No, yes, hell yes and everything in between
We’ve all been notified, one way or another, that individuals are supposed to consent to sex. In theory, we all agree. In practice, consent often becomes shades of grey instead of a black and white yes or no. In university especially, consent is often presumed. I don’t consent directly to every sexual encounter, and I have not explicitly asked for consent every time. In theory, I would explicitly ask for consent every time I have sex. But in practice, my consent models are a little more fuzzy.
One way individuals slide consent into their sex lives is by asking questions: I can remove clothing, get a condom, touch a place, etc. This form of consent is consultational. Its power lies in being able to continuously check in with your partner while keeping things casual. This is a model where individuals must actively consent, where sex only happens when there’s a “yes.” It is also the model that many activists advocate for, including Jacklyn Friedman, the author of *Yes Means Yes*. Friedman goes beyond consultational consent to enthusiastic consent; not just a “yes” but a “HELLS YES!”
This type of active consent can be a huge turn-on, hearing how much someone wants you, telling someone how much you want to be with them, in them, around them, on them –whatever, it’s sexy. It’s hot to hear enthusiastic consent spoken to you by your partner, so why is it that there is still so much non-consensual sex on college and university campuses? September and October see the highest rates of sexual assault in North America. In Canada, the highest rates are in Nova Scotia and in university-aged women.
These are intense and complex problems that we are constantly striving to address on our campuses. These problems are based on a myriad of social dynamics. Two issues that come up again and again when addressing sexual assault are power and vulnerability. In university (and the world beyond) individuals often attempt to exert their drive to dominate, to control, to have power over others. In the hook-up culture, individuals keep their power by exerting disdain and aggression to the individuals they engage with sexually.
To keep power, they must be less interested in their hook-up partner than their partner is in them. This strive for sexual power leaves many feeling used, disempowered, hurt or uncared for. It is interesting and terrifying to see how these power struggles have shaped hook-up culture to be a competition between yourself and your lover.
So why compete? Why not acknowledge your partner as an amazing individual who you can’t wait to jump into bed with? Consent is scary. It involves the vulnerably of telling someone that you want them, and even scarier, asking them if they want you back. You’re asking for permission to be vulnerable and see your partner’s vulnerability. That’s terrifying. But without it, you end up making assumptions, trying to control someone else or striving for aggressive detachment.

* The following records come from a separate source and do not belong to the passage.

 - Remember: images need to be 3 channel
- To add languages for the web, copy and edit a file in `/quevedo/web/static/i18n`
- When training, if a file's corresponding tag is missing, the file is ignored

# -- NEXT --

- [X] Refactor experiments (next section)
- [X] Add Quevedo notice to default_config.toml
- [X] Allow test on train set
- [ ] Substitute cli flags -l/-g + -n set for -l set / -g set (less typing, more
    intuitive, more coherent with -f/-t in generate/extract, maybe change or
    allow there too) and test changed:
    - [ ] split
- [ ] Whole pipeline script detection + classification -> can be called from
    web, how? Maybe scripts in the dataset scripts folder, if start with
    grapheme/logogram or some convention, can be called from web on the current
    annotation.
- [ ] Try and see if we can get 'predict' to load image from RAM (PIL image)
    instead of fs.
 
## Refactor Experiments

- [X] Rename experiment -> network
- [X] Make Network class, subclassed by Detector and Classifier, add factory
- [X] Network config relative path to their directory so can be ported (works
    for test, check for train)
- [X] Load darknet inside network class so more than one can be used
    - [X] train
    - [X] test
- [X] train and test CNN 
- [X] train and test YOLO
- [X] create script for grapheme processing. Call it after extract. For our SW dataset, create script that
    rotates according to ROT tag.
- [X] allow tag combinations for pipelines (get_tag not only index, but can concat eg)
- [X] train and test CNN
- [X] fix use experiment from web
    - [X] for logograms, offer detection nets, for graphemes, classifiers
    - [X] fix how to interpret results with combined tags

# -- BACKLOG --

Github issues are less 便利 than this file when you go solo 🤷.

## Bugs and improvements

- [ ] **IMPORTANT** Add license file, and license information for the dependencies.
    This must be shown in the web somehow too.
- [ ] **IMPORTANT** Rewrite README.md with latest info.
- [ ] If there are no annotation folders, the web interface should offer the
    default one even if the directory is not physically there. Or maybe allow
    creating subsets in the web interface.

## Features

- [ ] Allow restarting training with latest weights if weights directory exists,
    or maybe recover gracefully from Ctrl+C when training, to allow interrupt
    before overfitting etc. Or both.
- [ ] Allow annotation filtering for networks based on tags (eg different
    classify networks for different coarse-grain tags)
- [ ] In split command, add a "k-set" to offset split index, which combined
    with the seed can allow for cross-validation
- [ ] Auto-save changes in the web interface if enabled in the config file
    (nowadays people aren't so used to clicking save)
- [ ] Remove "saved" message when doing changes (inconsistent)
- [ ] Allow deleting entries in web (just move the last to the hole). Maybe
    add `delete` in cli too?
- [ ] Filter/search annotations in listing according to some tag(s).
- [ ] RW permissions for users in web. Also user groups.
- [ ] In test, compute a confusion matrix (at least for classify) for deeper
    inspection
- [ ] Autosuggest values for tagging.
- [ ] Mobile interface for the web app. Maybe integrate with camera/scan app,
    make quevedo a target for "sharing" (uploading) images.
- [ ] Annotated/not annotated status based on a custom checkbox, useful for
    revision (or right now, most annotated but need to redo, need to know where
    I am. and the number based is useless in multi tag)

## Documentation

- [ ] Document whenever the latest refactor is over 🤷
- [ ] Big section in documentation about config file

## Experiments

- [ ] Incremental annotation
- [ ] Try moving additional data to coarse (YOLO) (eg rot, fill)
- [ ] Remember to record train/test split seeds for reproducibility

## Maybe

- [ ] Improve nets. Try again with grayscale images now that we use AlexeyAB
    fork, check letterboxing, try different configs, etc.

Brene Brown, a research professor at the University of Houston, found that individuals who had a strong sense of love and belonging and who were able to meaningfully connect with others shared a common trait of fully embracing vulnerability.
You’re in university. You’re figuring your shit out, defining and redefining yourself, and falling in and out of love. You’re fucking vulnerable. Next time your feeling that intense and terrifying sense of vulnerability build up your empathy instead of your defenses. Assume your partner is feeling just as vulnerable as you. Take your sense of vulnerability as a sign of mutual empathy. After all, we’re all extremely vulnerable.